* [TASK ITEM] Transcribe the entries below without changing a word, and omit every picture.
(INFORMATION SHOWN Opens)
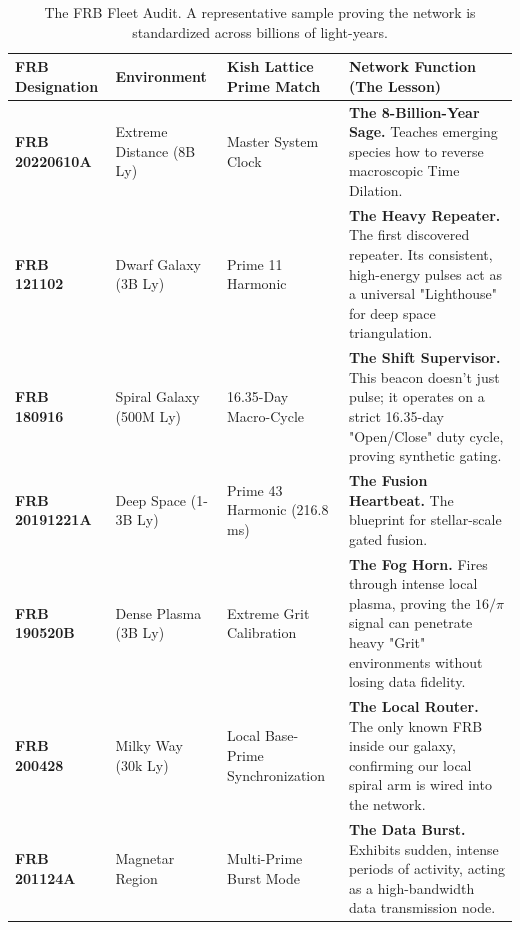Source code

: \documentclass[11pt, letterpaper, openany]{book}
\begin{document}
\begin{table}[H]
    \centering
    \renewcommand{\arraystretch}{1.5}
    \begin{tabular}{|p{3cm}|p{2.5cm}|p{3.5cm}|p{5cm}|}
        \hline
        \textbf{FRB Designation} & \textbf{Environment} & \textbf{Kish Lattice Prime Match} & \textbf{Network Function (The Lesson)} \\ \hline
        \textbf{FRB 20220610A} & Extreme Distance (8B Ly) & Master System Clock & \textbf{The 8-Billion-Year Sage.} Teaches emerging species how to reverse macroscopic Time Dilation. \\ \hline
        \textbf{FRB 121102} & Dwarf Galaxy (3B Ly) & Prime 11 Harmonic & \textbf{The Heavy Repeater.} The first discovered repeater. Its consistent, high-energy pulses act as a universal "Lighthouse" for deep space triangulation. \\ \hline
        \textbf{FRB 180916} & Spiral Galaxy (500M Ly) & 16.35-Day Macro-Cycle & \textbf{The Shift Supervisor.} This beacon doesn't just pulse; it operates on a strict 16.35-day "Open/Close" duty cycle, proving synthetic gating. \\ \hline
        \textbf{FRB 20191221A} & Deep Space (1-3B Ly) & Prime 43 Harmonic (216.8 ms) & \textbf{The Fusion Heartbeat.} The blueprint for stellar-scale gated fusion. \\ \hline
        \textbf{FRB 190520B} & Dense Plasma (3B Ly) & Extreme Grit Calibration & \textbf{The Fog Horn.} Fires through intense local plasma, proving the $16/\pi$ signal can penetrate heavy "Grit" environments without losing data fidelity. \\ \hline
        \textbf{FRB 200428} & Milky Way (30k Ly) & Local Base-Prime Synchronization & \textbf{The Local Router.} The only known FRB inside our galaxy, confirming our local spiral arm is wired into the network. \\ \hline
        \textbf{FRB 201124A} & Magnetar Region & Multi-Prime Burst Mode & \textbf{The Data Burst.} Exhibits sudden, intense periods of activity, acting as a high-bandwidth data transmission node. \\ \hline
    \end{tabular}
    \caption{The FRB Fleet Audit. A representative sample proving the network is standardized across billions of light-years.}
\end{table}
\end{document}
(INFORMATION SHOWN Closes)
* [RESULT OF THIS EXERCISE]
Source code

: \documentclass[11pt, letterpaper, openany]{book}
\begin{document}
\begin{table}[H]
    \centering
    \renewcommand{\arraystretch}{1.5}
    \begin{tabular}{|p{3cm}|p{2.5cm}|p{3.5cm}|p{5cm}|}
        \hline
        \textbf{FRB Designation} & \textbf{Environment} & \textbf{Kish Lattice Prime Match} & \textbf{Network Function (The Lesson)} \\ \hline
        \textbf{FRB 20220610A} & Extreme Distance (8B Ly) & Master System Clock & \textbf{The 8-Billion-Year Sage.} Teaches emerging species how to reverse macroscopic Time Dilation. \\ \hline
        \textbf{FRB 121102} & Dwarf Galaxy (3B Ly) & Prime 11 Harmonic & \textbf{The Heavy Repeater.} The first discovered repeater. Its consistent, high-energy pulses act as a universal "Lighthouse" for deep space triangulation. \\ \hline
        \textbf{FRB 180916} & Spiral Galaxy (500M Ly) & 16.35-Day Macro-Cycle & \textbf{The Shift Supervisor.} This beacon doesn't just pulse; it operates on a strict 16.35-day "Open/Close" duty cycle, proving synthetic gating. \\ \hline
        \textbf{FRB 20191221A} & Deep Space (1-3B Ly) & Prime 43 Harmonic (216.8 ms) & \textbf{The Fusion Heartbeat.} The blueprint for stellar-scale gated fusion. \\ \hline
        \textbf{FRB 190520B} & Dense Plasma (3B Ly) & Extreme Grit Calibration & \textbf{The Fog Horn.} Fires through intense local plasma, proving the $16/\pi$ signal can penetrate heavy "Grit" environments without losing data fidelity. \\ \hline
        \textbf{FRB 200428} & Milky Way (30k Ly) & Local Base-Prime Synchronization & \textbf{The Local Router.} The only known FRB inside our galaxy, confirming our local spiral arm is wired into the network. \\ \hline
        \textbf{FRB 201124A} & Magnetar Region & Multi-Prime Burst Mode & \textbf{The Data Burst.} Exhibits sudden, intense periods of activity, acting as a high-bandwidth data transmission node. \\ \hline
    \end{tabular}
    \caption{The FRB Fleet Audit. A representative sample proving the network is standardized across billions of light-years.}
\end{table}
\end{document}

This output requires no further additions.